◆ Exercise description: Once you have located the line containing "12. **便捷启动脚本系统**：" in the material below, return it exactly along with each line after it through the line containing "- 所有 API 操作都需要用户认证".

◆ Input data:
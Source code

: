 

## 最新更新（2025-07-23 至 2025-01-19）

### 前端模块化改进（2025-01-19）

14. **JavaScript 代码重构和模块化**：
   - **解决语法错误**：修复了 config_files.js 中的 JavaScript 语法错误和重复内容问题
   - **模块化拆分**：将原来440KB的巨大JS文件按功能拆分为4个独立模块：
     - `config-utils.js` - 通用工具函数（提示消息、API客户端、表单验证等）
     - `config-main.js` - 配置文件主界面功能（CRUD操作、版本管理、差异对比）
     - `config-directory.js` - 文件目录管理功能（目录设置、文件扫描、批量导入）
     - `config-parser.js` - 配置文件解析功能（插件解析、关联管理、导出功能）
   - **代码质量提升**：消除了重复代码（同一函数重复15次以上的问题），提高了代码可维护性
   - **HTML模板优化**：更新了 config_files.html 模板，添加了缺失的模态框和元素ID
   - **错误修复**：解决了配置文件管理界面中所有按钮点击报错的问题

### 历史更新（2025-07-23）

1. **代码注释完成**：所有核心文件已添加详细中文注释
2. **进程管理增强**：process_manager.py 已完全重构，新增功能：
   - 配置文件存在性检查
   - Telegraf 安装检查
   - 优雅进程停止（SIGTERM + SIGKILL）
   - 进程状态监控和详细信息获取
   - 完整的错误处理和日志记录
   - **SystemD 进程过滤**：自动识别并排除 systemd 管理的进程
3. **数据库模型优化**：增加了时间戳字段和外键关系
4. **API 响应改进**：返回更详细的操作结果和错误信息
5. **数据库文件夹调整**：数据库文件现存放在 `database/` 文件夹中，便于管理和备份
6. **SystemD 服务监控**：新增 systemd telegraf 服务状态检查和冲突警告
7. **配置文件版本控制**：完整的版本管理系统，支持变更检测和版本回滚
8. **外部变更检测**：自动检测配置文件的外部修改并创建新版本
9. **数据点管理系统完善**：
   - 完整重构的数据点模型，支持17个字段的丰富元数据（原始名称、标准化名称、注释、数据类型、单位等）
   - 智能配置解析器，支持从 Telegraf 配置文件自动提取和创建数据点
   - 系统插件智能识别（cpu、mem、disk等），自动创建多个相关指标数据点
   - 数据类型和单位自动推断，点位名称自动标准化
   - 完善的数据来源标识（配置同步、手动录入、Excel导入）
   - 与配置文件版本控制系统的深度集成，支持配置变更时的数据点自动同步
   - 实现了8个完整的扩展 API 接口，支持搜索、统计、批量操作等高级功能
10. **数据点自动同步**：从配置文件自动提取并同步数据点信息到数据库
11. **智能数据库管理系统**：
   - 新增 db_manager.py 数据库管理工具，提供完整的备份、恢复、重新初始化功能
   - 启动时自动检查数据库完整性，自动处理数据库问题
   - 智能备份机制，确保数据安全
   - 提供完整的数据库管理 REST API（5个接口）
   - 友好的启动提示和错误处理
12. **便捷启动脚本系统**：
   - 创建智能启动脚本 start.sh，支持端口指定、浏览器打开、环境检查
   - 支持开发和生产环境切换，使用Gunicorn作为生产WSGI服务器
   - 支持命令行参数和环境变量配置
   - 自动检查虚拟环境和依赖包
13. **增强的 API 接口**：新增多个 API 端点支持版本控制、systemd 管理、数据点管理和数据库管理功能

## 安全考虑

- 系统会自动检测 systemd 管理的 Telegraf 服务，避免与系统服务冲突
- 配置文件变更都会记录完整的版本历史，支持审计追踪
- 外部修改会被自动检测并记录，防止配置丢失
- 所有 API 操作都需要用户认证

---

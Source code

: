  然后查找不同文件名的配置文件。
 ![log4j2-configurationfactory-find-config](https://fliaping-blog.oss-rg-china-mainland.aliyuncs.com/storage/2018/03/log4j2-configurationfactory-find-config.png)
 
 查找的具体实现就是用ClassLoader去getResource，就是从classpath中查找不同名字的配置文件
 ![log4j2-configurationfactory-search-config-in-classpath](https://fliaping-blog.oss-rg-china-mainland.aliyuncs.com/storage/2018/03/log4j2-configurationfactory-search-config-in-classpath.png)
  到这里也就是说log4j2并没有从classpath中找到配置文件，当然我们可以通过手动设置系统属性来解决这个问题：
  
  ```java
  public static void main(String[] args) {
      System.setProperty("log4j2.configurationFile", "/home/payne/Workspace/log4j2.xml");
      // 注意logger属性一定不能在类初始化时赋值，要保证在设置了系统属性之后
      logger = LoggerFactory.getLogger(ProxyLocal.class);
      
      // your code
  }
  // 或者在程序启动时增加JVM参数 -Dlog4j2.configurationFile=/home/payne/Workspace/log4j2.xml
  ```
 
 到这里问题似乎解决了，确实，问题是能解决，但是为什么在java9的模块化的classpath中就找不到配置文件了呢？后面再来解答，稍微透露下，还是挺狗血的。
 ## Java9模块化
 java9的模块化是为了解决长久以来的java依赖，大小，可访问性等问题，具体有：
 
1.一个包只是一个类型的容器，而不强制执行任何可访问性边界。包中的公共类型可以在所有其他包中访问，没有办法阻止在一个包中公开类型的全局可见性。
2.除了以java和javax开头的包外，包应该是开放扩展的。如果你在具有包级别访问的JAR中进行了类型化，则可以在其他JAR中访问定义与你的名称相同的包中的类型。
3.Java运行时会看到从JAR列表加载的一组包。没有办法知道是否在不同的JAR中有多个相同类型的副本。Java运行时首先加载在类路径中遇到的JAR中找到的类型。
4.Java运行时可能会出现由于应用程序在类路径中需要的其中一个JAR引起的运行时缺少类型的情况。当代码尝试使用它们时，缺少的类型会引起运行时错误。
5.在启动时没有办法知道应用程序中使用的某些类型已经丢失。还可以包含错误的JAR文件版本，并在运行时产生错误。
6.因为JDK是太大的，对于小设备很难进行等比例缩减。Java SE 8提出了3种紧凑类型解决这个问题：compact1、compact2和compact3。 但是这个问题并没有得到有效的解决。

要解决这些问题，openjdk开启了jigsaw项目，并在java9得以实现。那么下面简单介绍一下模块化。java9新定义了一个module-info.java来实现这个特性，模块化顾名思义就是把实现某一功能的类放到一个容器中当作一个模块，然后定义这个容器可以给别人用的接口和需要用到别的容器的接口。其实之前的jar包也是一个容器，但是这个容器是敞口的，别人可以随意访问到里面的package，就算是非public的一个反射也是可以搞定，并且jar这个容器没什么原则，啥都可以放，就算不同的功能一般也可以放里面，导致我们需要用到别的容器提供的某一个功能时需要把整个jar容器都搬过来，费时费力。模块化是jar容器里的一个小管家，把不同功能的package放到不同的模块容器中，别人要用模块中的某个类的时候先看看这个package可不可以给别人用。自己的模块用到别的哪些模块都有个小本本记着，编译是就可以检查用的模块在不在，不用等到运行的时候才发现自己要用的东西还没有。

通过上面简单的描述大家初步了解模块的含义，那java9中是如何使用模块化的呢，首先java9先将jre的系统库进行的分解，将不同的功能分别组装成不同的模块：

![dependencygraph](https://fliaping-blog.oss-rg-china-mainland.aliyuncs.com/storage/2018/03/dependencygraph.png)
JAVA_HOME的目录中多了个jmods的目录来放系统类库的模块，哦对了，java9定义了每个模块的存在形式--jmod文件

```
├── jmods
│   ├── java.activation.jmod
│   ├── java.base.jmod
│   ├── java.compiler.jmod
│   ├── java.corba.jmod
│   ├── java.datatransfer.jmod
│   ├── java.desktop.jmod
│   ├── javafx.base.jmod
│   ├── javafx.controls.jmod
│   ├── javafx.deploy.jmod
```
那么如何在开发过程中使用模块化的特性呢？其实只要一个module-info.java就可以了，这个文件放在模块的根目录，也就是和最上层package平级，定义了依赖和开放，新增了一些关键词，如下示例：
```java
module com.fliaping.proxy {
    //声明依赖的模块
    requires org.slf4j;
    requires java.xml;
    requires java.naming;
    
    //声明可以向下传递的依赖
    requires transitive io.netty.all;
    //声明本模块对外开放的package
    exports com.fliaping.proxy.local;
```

◆ Solution for this task:
12. **便捷启动脚本系统**：
   - 创建智能启动脚本 start.sh，支持端口指定、浏览器打开、环境检查
   - 支持开发和生产环境切换，使用Gunicorn作为生产WSGI服务器
   - 支持命令行参数和环境变量配置
   - 自动检查虚拟环境和依赖包
13. **增强的 API 接口**：新增多个 API 端点支持版本控制、systemd 管理、数据点管理和数据库管理功能

## 安全考虑

- 系统会自动检测 systemd 管理的 Telegraf 服务，避免与系统服务冲突
- 配置文件变更都会记录完整的版本历史，支持审计追踪
- 外部修改会被自动检测并记录，防止配置丢失
- 所有 API 操作都需要用户认证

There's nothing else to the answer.